Evidence That Safety Must Be Proven First
Researchers in AI safety have proposed formal frameworks that require evidence of safety before deployment. One such approach is called “affirmative safety,” which argues that high-risk AI systems should provide proof that their risks remain below acceptable levels before being released. This model emphasizes evidence and accountability, rather than relying on users to discover problems after deployment.
“Entities developing or deploying high-risk AI systems should be required to present evidence of affirmative safety: a proactive case that their activities keep risks below acceptable thresholds.”
This quote supports my argument that AI companies should prove safety first. If a system cannot show that it meets safety standards, it should not be released to the public. Releasing it anyway is not innovation—it’s risk shifting. The company is shifting the burden of testing onto customers who did not consent to being part of a dangerous experiment.
There is also a trust issue. When companies release AI before testing, they break trust with users. People should be able to use technology without fear of being harmed or manipulated. If a company is transparent about its safety status, users can choose a safer alternative or wait for a better version. This transparency protects consumer rights and forces companies to be responsible.
Why Customers Must Have Choice
If an AI product is still in testing, customers should be told clearly and given the option to opt out. The problem is that many companies hide this information or bury it in legal terms. That is not consent. Real consent means customers understand the risk and choose freely.

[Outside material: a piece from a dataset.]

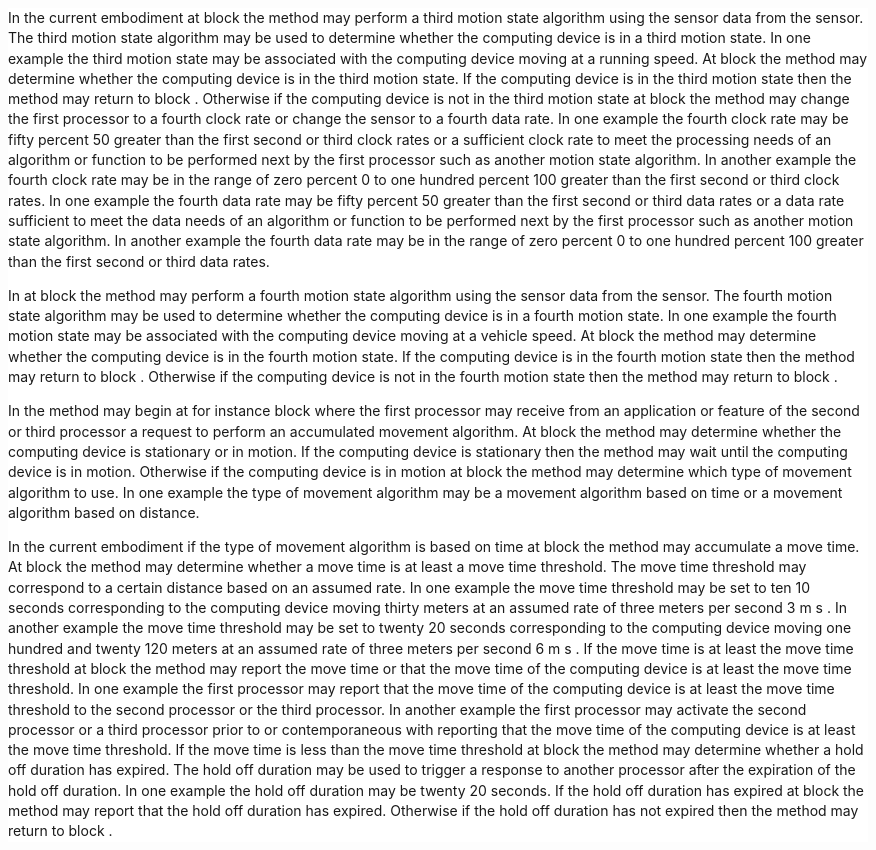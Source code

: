 In the current embodiment at block the method may perform a third motion state algorithm using the sensor data from the sensor. The third motion state algorithm may be used to determine whether the computing device is in a third motion state. In one example the third motion state may be associated with the computing device moving at a running speed. At block the method may determine whether the computing device is in the third motion state. If the computing device is in the third motion state then the method may return to block . Otherwise if the computing device is not in the third motion state at block the method may change the first processor to a fourth clock rate or change the sensor to a fourth data rate. In one example the fourth clock rate may be fifty percent 50 greater than the first second or third clock rates or a sufficient clock rate to meet the processing needs of an algorithm or function to be performed next by the first processor such as another motion state algorithm. In another example the fourth clock rate may be in the range of zero percent 0 to one hundred percent 100 greater than the first second or third clock rates. In one example the fourth data rate may be fifty percent 50 greater than the first second or third data rates or a data rate sufficient to meet the data needs of an algorithm or function to be performed next by the first processor such as another motion state algorithm. In another example the fourth data rate may be in the range of zero percent 0 to one hundred percent 100 greater than the first second or third data rates.

In at block the method may perform a fourth motion state algorithm using the sensor data from the sensor. The fourth motion state algorithm may be used to determine whether the computing device is in a fourth motion state. In one example the fourth motion state may be associated with the computing device moving at a vehicle speed. At block the method may determine whether the computing device is in the fourth motion state. If the computing device is in the fourth motion state then the method may return to block . Otherwise if the computing device is not in the fourth motion state then the method may return to block .

In the method may begin at for instance block where the first processor may receive from an application or feature of the second or third processor a request to perform an accumulated movement algorithm. At block the method may determine whether the computing device is stationary or in motion. If the computing device is stationary then the method may wait until the computing device is in motion. Otherwise if the computing device is in motion at block the method may determine which type of movement algorithm to use. In one example the type of movement algorithm may be a movement algorithm based on time or a movement algorithm based on distance.

In the current embodiment if the type of movement algorithm is based on time at block the method may accumulate a move time. At block the method may determine whether a move time is at least a move time threshold. The move time threshold may correspond to a certain distance based on an assumed rate. In one example the move time threshold may be set to ten 10 seconds corresponding to the computing device moving thirty meters at an assumed rate of three meters per second 3 m s . In another example the move time threshold may be set to twenty 20 seconds corresponding to the computing device moving one hundred and twenty 120 meters at an assumed rate of three meters per second 6 m s . If the move time is at least the move time threshold at block the method may report the move time or that the move time of the computing device is at least the move time threshold. In one example the first processor may report that the move time of the computing device is at least the move time threshold to the second processor or the third processor. In another example the first processor may activate the second processor or a third processor prior to or contemporaneous with reporting that the move time of the computing device is at least the move time threshold. If the move time is less than the move time threshold at block the method may determine whether a hold off duration has expired. The hold off duration may be used to trigger a response to another processor after the expiration of the hold off duration. In one example the hold off duration may be twenty 20 seconds. If the hold off duration has expired at block the method may report that the hold off duration has expired. Otherwise if the hold off duration has not expired then the method may return to block .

I believe the public should not be treated as a testing ground. If AI companies want to use real users for testing, they must pay them and inform them clearly. Otherwise, the public is being exploited. And that is not safe, ethical, or fair.
In addition, testing before release does not mean companies cannot innovate quickly. They can still iterate in controlled environments. They can use staged rollouts, private beta testing, and independent safety audits. These methods allow innovation without exposing the public to unnecessary harm.
Conclusion
AI has the potential to change the world, but that power comes with responsibility. The debate between “deploy first” and “prove safety first” is not just a technical argument; it is an ethical one. I believe companies should not release AI systems without proven safety. If they choose to release early, they must be transparent and give customers a real choice. Otherwise, they are using the public as unpaid testers, which is unfair and dangerous.
Safety is not just a buzzword — it is a requirement. The public deserves technology that is both powerful and safe. If AI companies want to be trusted, they must prove that their products are safe before asking users to risk their lives, privacy, and well-being.
Bibliography
- Plate, Dr. “Two Theories of Safety.” January 12, 2026.
- Wasil, Akash R., et al. Affirmative Safety: An Approach to Risk Management for High-Risk AI. 2024.